# ResidualAttentionNetwork-pytorch

**Repository Path**: greitzmann/ResidualAttentionNetwork-pytorch

## Basic Information

- **Project Name**: ResidualAttentionNetwork-pytorch
- **Description**: a pytorch code about Residual Attention Network.  This code is based on two  projects from
- **Primary Language**: Unknown
- **License**: Not specified
- **Default Branch**: master
- **Homepage**: None
- **GVP Project**: No

## Statistics

- **Stars**: 0
- **Forks**: 0
- **Created**: 2019-12-03
- **Last Updated**: 2020-12-19

## Categories & Tags

**Categories**: Uncategorized

**Tags**: None

## README

# ResidualAttentionNetwork-pytorch
A pytorch code about Residual Attention Network.  

This code is based on two  projects from 

https://github.com/liudaizong/Residual-Attention-Network 
and 
https://github.com/fwang91/residual-attention-network/blob/master/imagenet_model/Attention-92-deploy.prototxt

The first project is the pytorch code, but i think some network detail is not good. So I modify it according to 
the architechure of the Attention-92-deploy.prototxt.

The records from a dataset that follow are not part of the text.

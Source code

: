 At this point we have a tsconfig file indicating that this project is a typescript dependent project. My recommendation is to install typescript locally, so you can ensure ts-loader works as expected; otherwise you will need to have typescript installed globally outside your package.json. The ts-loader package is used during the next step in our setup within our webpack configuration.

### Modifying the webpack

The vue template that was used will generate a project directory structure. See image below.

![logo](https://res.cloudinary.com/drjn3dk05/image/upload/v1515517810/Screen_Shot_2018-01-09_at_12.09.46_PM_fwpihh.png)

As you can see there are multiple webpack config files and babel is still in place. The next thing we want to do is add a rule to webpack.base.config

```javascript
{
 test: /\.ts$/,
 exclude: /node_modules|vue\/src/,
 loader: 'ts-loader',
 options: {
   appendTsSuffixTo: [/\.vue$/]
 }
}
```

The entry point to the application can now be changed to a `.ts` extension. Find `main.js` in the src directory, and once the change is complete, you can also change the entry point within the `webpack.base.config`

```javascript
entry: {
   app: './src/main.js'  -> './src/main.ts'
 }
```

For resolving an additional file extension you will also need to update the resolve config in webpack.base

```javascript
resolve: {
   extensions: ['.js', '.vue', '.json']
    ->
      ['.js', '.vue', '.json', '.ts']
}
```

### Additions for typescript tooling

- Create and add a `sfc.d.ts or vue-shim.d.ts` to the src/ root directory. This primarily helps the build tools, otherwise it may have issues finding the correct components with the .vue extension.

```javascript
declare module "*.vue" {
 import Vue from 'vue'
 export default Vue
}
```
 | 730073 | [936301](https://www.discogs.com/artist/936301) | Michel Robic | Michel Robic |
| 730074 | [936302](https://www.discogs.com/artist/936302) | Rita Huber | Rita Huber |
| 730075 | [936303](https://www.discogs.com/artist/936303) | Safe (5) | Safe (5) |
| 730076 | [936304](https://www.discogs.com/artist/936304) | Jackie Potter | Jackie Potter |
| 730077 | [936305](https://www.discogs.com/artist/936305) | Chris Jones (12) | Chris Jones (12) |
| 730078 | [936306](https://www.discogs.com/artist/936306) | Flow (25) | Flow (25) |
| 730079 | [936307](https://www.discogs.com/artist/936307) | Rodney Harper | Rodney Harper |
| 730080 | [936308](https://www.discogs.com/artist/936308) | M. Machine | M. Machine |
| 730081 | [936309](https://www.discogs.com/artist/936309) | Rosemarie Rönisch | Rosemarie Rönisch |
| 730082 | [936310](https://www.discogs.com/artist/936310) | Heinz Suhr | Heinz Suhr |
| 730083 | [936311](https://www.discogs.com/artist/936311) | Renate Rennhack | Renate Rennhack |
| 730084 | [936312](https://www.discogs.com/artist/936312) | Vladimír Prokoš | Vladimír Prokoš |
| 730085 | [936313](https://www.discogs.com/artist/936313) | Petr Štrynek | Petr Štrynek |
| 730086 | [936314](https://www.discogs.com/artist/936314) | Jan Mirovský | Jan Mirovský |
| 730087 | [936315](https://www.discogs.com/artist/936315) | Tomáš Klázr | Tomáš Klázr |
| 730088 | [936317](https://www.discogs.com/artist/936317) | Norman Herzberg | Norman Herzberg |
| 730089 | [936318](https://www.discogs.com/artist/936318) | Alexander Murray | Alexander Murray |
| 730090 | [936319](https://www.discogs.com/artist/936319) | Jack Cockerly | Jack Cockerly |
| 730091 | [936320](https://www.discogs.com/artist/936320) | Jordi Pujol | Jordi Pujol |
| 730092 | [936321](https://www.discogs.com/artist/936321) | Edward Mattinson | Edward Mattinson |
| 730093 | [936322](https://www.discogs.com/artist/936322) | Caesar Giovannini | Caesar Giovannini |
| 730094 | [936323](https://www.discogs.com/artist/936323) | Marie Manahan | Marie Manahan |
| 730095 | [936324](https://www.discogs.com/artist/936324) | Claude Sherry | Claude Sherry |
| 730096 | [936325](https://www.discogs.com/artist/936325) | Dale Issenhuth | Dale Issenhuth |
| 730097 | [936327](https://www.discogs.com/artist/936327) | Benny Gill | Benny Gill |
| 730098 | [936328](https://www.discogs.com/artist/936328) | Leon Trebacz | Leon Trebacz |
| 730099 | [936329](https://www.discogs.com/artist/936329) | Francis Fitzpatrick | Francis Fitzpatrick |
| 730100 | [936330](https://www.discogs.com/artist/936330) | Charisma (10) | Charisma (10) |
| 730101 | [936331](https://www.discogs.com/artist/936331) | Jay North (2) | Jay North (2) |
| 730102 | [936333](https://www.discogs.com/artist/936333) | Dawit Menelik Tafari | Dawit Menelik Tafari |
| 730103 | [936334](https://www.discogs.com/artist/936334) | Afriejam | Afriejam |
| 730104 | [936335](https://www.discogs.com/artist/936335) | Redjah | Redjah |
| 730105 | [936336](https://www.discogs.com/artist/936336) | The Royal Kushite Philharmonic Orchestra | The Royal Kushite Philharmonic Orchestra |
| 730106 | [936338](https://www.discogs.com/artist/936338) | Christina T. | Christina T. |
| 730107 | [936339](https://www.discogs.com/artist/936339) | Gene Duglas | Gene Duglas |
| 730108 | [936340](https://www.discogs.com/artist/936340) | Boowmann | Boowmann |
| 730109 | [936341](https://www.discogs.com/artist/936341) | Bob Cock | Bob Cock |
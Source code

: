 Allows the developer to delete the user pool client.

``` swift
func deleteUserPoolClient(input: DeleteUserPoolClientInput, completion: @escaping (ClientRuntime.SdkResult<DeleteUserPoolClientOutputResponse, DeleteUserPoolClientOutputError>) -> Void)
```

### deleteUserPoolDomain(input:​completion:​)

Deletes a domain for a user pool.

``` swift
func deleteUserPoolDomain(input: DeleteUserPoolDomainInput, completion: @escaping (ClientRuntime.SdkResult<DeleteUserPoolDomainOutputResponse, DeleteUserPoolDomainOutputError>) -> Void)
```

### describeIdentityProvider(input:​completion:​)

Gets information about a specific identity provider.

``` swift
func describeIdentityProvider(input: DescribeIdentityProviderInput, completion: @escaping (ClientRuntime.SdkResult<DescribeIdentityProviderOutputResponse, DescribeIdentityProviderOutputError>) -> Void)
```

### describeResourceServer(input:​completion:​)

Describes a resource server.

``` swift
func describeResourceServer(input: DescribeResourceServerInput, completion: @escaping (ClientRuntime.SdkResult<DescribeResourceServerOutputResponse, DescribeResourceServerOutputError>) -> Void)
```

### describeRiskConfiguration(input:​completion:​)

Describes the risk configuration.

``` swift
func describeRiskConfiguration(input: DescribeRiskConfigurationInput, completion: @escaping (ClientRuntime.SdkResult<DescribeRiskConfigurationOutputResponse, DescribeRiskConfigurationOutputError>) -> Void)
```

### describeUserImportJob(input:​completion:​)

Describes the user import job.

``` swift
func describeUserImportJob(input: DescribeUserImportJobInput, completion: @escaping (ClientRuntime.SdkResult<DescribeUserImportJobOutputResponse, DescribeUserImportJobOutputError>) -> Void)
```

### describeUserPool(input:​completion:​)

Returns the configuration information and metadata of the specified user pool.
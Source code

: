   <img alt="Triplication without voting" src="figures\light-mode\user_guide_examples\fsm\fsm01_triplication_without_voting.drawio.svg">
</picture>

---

And I also add the ResidualAttentionModel_92 for training imagenet,
ResidualAttentionModel_448input for larger image input,
and ResidualAttentionModel_92_32input_update for training cifar10.


# paper referenced
Residual Attention Network for Image Classification (CVPR-2017 Spotlight)
By Fei Wang, Mengqing Jiang, Chen Qian, Shuo Yang, Chen Li, Honggang Zhang, Xiaogang Wang, Xiaoou Tang


# how to train?
first, download the data from http://www.cs.toronto.edu/~kriz/cifar.html
make sure the varible 
# 
is_train = True
#
CUDA_VISIBLE_DEVICES=0 python train.py

CUDA_VISIBLE_DEVICES=0 python train_mixup.py(with mixup) 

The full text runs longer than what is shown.